WORK INSTRUCTIONS
Whichever lines of the entries hold the word "TODO" should be identified and copied.

Stored records
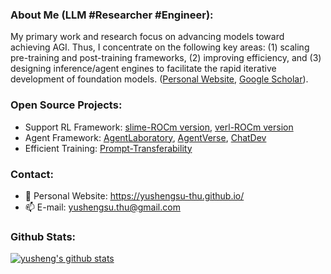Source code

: ### About Me (LLM #Researcher #Engineer):
My primary work and research focus on advancing models toward achieving AGI. Thus, I concentrate on the following key areas: (1) scaling pre-training and post-training frameworks, (2) improving efficiency, and (3) designing inference/agent engines to facilitate the rapid iterative development of foundation models. ([Personal Website](https://yushengsu-thu.github.io), [Google Scholar](https://scholar.google.com/citations?user=xwy6Va4AAAAJ)). 

### Open Source Projects: 
* Support RL Framework: [slime-ROCm version](https://github.com/yushengsu-thu/slime), [verl-ROCm version](https://github.com/yushengsu-thu/verl)
* Agent Framework: [AgentLaboratory](https://github.com/SamuelSchmidgall/AgentLaboratory), [AgentVerse](https://github.com/OpenBMB/AgentVerse), [ChatDev](https://github.com/OpenBMB/ChatDev) <!--([BMTools](https://github.com/OpenBMB/BMTools))-->
* Efficient Training: [Prompt-Transferability](https://github.com/thunlp/Prompt-Transferability)

### Contact:
* 💬 Personal Website: https://yushengsu-thu.github.io/
* 📫 E-mail: yushengsu.thu@gmail.com


### Github Stats:
[![yusheng's github stats](https://github-readme-stats.vercel.app/api?username=yushengsu-thu&hide=stars&show=include_all_commits,count_private,prs_merged_percentage&rank_icon=github)](https://github.com/yushengsu-thu/)


<!--
[![yusheng's github stats](https://github-readme-stats.vercel.app/api?username=yushengsu-thu&show_icons=true&count-private=true)](https://github.com/yushengsu-thu/)
-->



<!--| <img align="center" src="https://github-readme-stats.vercel.app/api?username=yushengsu-thu
&layout=compact&count_private=true&show_icons=true&hide_border=true&bg_color=30,e96443,904e95&title_color=fff&text_color=fff" height="200"> | <img align="center" src="https://github-readme-stats.vercel.app/api/top-langs/?username=yushengsu-thu
&layout=compact&theme=radical&hide_border=true&hide=Jupyter%20Notebook&bg_color=30,e96443,904e95&title_color=fff&text_color=fff" height="200"> |
|---------|-------|-->


<!--
More Tortioal:  https://medium.com/starbugs/%E5%A6%82%E4%BD%95%E5%BB%BA%E7%AB%8B%E7%8D%A8%E4%B8%80%E7%84%A1%E4%BA%8C%E7%9A%84-github-profile-%E8%88%87%E4%B8%89%E5%80%8B%E5%BE%88%E9%85%B7%E7%9A%84%E8%A8%AD%E8%A8%88%E5%8F%8A%E6%87%89%E7%94%A8-ef1cbb4b42c1
-->

<!--
**yushengsu-thu/yushengsu-thu** is a ✨ _special_ ✨ repository because its `README.md` (this file) appears on your GitHub profile.

Here are some ideas to get you started:

- 🔭 I’m currently working on ...
- 🌱 I’m currently learning ...
- 👯 I’m looking to collaborate on ...
- 🤔 I’m looking for help with ...
- 💬 Ask me about ...
- 📫 How to reach me: ...
- 😄 Pronouns: ...
- ⚡ Fun fact: ...
-->
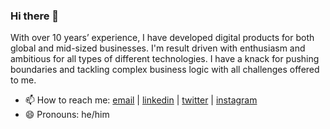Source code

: ### Hi there 👋

With over 10 years’ experience, I have developed digital products for both global and mid-sized businesses. I'm result driven with enthusiasm and ambitious for all types of different technologies. 
I have a knack for pushing boundaries and tackling complex business logic with all challenges offered to me.

- 📫 How to reach me: [email](justin@fuchsfox.com) | [linkedin](https://www.linkedin.com/in/jctfox/) | [twitter](https://twitter.com/jct_fox) | [instagram](https://www.instagram.com/jctfox/)
- 😄 Pronouns: he/him


<!--
**jctf/jctf** is a ✨ _special_ ✨ repository because its `README.md` (this file) appears on your GitHub profile.

Here are some ideas to get you started:

- 🔭 I’m currently working on ...
- 🌱 I’m currently learning ...
- 👯 I’m looking to collaborate on ...
- 🤔 I’m looking for help with ...
- 💬 Ask me about ...
- 📫 How to reach me: ...
- 😄 Pronouns: ...
- ⚡ Fun fact: ...
-->
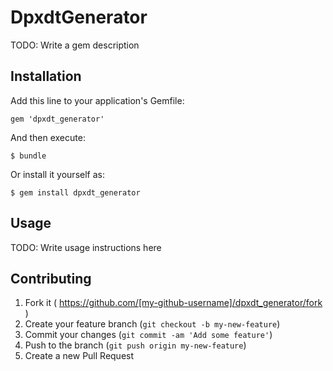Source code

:# DpxdtGenerator

TODO: Write a gem description

## Installation

Add this line to your application's Gemfile:

    gem 'dpxdt_generator'

And then execute:

    $ bundle

Or install it yourself as:

    $ gem install dpxdt_generator

## Usage

TODO: Write usage instructions here

## Contributing

1. Fork it ( https://github.com/[my-github-username]/dpxdt_generator/fork )
2. Create your feature branch (`git checkout -b my-new-feature`)
3. Commit your changes (`git commit -am 'Add some feature'`)
4. Push to the branch (`git push origin my-new-feature`)
5. Create a new Pull Request

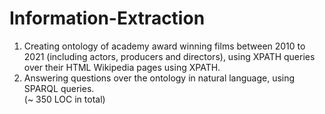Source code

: # Information-Extraction
1. Creating ontology of academy award winning films between 2010 to 2021 (including actors, producers and directors), using XPATH queries over their HTML Wikipedia pages using XPATH. <br/>
2. Answering questions over the ontology in natural language, using SPARQL queries. <br/>
(~ 350 LOC in total)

EXERCISE OUTPUT
TODO: Write a gem description
TODO: Write usage instructions here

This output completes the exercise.